R. Cascioli aptly recalls the source from which Francis’s message draws when he invites each man “to be part of a whole, of a ‘living community,’ as defined by the Earth Charter, echoes of which can be found both in Laudato si’ and in the message for Creation Day.” It should be known, he writes, that this “Earth Charter is a document approved in 2000 by UNESCO, which brings together the fundamental ethical principles which had inspired the United Nations international conferences on the environment and development, and which are the basis of current global policies, in which it is the activity and presence of man himself that constitutes a problem for ecosystems.”

On September 1, on her blog, Jeanne Smits perfectly expressed this “feeling of embarrassment at reading this message [from the Pope] which certainly evokes the fact that ‘we have broken the links which united us to the Creator, to other human beings. and the rest of creation,’ but which in no way evokes the cause of this rupture, namely original sin which wounded human nature and unbalanced nature itself, rendering man radically incapable of knowing friendship with the Holy Trinity without first being redeemed from Adam’s fault and his own faults.”

The French journalist rightly underlines: “in thinking about it, it appears rather like the reestablishment of an earthly paradise, and this by means of taking into account the needs of the earth, which would not go through a prior personal conversion to God, with the help of His grace, but by an ideal of universal ‘sharing,’ the implementation of which tends to lead to bloodshed.”

A Millennial and Pelagian Utopia

Therefore, the next encyclical “Fratelli tutti” (Brothers All) can only be a cause for worry, as shown by FSSPX. News of September 9: “Unfortunately, it is feared that the defects found in both the Laudato si’ encyclical and in the Document on Human Fraternity [co-signed on February 4, 2019, in Abu Dhabi, by Francis and the Grand Imam of Al-Azhar] will be put forward again, and that the serious reservations which have been raised against them would not be re-stated.”

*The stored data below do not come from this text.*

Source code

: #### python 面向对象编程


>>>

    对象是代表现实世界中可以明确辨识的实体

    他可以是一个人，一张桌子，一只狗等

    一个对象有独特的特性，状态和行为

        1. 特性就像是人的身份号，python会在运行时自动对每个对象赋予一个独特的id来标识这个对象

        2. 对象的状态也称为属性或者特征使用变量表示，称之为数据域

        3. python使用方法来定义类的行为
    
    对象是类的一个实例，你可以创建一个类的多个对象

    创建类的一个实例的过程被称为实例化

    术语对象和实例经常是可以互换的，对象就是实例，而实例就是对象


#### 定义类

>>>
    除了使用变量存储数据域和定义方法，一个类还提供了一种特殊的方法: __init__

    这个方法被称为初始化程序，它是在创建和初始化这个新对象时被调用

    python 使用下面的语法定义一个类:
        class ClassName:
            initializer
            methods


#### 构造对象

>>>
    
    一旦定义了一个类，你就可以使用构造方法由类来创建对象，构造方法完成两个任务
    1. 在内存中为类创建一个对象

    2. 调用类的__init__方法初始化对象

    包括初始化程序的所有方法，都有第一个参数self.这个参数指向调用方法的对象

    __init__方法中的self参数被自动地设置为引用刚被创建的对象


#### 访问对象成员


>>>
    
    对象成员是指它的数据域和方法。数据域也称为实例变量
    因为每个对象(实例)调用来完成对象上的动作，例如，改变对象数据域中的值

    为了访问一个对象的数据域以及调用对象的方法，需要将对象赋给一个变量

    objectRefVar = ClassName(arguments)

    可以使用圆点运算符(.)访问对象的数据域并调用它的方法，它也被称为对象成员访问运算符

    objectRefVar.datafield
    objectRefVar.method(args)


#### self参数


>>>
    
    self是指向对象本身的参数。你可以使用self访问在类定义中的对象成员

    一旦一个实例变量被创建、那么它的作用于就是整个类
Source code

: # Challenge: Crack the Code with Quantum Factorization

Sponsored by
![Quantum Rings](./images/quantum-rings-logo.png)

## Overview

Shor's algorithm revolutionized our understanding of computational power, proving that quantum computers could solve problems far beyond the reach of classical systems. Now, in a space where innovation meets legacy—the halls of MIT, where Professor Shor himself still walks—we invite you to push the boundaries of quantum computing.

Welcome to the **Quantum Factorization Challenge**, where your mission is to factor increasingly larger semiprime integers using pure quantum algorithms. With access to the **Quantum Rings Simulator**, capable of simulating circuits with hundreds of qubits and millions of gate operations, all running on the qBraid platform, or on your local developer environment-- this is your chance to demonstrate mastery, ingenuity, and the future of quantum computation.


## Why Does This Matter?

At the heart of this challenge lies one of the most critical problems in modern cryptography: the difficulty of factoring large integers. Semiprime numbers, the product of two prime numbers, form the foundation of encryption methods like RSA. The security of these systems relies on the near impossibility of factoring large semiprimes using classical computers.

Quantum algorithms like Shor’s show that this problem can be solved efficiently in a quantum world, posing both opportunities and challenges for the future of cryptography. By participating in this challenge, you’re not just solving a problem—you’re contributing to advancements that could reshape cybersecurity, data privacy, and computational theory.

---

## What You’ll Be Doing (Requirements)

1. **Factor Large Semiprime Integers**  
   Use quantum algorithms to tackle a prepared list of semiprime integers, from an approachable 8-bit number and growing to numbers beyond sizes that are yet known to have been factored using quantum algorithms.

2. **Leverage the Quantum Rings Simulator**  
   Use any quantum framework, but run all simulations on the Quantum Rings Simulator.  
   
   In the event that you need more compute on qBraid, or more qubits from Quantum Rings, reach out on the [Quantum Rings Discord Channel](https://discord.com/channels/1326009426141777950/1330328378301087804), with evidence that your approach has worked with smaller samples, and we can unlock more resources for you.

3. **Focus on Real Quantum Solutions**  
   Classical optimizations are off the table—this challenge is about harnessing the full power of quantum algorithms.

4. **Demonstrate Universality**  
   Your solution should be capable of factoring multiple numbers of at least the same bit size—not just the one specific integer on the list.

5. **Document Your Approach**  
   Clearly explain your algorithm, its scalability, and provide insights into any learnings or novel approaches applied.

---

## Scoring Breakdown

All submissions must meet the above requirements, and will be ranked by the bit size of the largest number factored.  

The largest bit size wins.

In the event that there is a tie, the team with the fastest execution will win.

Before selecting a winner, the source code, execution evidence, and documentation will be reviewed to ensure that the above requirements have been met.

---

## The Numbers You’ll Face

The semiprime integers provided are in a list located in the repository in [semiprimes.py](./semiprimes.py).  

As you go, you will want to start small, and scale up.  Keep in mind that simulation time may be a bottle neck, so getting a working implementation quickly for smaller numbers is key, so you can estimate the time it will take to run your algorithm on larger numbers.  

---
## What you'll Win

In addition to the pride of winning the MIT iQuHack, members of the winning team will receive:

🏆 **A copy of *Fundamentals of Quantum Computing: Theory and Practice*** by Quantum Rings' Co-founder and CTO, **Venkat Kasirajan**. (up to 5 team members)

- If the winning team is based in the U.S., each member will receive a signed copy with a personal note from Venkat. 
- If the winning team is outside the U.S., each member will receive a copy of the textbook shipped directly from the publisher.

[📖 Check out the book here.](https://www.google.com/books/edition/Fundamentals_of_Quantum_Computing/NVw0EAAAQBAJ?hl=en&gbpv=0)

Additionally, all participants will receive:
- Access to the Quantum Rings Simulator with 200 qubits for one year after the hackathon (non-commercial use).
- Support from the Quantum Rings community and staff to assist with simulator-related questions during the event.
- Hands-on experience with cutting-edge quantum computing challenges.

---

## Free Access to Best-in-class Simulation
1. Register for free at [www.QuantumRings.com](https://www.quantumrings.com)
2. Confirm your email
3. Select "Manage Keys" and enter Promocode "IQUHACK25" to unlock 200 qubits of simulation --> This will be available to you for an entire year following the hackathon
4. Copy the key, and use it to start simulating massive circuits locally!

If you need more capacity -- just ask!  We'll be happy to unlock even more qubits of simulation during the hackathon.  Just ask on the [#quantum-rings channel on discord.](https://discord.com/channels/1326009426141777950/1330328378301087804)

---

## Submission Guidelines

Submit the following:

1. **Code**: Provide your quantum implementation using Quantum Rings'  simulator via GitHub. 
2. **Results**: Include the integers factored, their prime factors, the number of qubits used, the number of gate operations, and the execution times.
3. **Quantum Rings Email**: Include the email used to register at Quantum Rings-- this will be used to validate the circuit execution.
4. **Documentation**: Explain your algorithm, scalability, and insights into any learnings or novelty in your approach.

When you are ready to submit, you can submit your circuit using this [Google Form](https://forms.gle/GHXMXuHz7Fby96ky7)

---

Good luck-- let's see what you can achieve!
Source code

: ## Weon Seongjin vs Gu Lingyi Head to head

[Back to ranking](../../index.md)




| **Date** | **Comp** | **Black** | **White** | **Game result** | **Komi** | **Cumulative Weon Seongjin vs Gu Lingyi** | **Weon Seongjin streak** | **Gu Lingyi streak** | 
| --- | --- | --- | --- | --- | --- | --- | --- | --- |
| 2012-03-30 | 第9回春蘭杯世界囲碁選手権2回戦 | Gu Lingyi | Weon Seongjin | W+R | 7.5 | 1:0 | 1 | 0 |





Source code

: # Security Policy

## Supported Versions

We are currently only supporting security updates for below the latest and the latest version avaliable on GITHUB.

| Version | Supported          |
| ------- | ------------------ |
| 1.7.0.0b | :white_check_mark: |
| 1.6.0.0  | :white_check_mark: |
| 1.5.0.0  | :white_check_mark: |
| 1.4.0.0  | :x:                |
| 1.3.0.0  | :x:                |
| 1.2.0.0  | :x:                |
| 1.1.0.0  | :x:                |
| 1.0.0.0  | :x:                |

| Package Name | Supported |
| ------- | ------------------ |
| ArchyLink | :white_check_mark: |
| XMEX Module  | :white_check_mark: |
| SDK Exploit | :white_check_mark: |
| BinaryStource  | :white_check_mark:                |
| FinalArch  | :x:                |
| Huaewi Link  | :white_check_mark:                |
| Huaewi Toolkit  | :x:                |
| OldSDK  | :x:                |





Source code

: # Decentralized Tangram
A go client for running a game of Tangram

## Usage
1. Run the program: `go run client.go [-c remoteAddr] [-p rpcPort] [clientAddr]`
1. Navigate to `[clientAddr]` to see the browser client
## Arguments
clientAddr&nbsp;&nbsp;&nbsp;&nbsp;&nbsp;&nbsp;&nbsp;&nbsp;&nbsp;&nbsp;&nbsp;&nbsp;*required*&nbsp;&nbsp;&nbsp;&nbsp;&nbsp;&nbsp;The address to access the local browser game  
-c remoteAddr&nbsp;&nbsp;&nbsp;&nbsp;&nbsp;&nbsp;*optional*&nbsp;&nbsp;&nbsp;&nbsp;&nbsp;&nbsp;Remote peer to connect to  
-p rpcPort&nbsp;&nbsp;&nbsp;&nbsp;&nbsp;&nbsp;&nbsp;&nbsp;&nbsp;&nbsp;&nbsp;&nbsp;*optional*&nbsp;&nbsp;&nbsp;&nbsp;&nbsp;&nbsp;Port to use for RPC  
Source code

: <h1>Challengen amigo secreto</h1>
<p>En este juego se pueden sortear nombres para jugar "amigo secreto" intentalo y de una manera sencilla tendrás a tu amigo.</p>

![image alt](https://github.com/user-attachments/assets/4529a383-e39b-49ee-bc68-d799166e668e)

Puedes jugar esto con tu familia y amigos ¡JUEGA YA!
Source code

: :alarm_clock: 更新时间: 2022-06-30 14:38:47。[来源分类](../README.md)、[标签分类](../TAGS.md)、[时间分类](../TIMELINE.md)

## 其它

“Since Laudato si’, papal thought has not come out of a millenarian, Pelagian utopia.

“Millennialist, because it dreams of an impossible restoration of nature wounded by original sin. Doesn’t the Pope’s last message, of September 1, say that ‘the Jubilee is a time to repair the original harmony of creation’?

“Pelagian, because the ‘conversion’ that leads to this restoration is conceived without God’s help. How to consider—for all the inhabitants of the globe to whom this encyclical is addressed—a ‘civilization of love,’ a ‘universal brotherhood,’ or a ‘new synthesis,’ without grace?”

“It means ultimately forgetting the universal Kingship of Christ, alone capable of restoring the wounded man, of giving him divine charity for himself and in his dealings with others, and preserving in him care for the respect of creation.”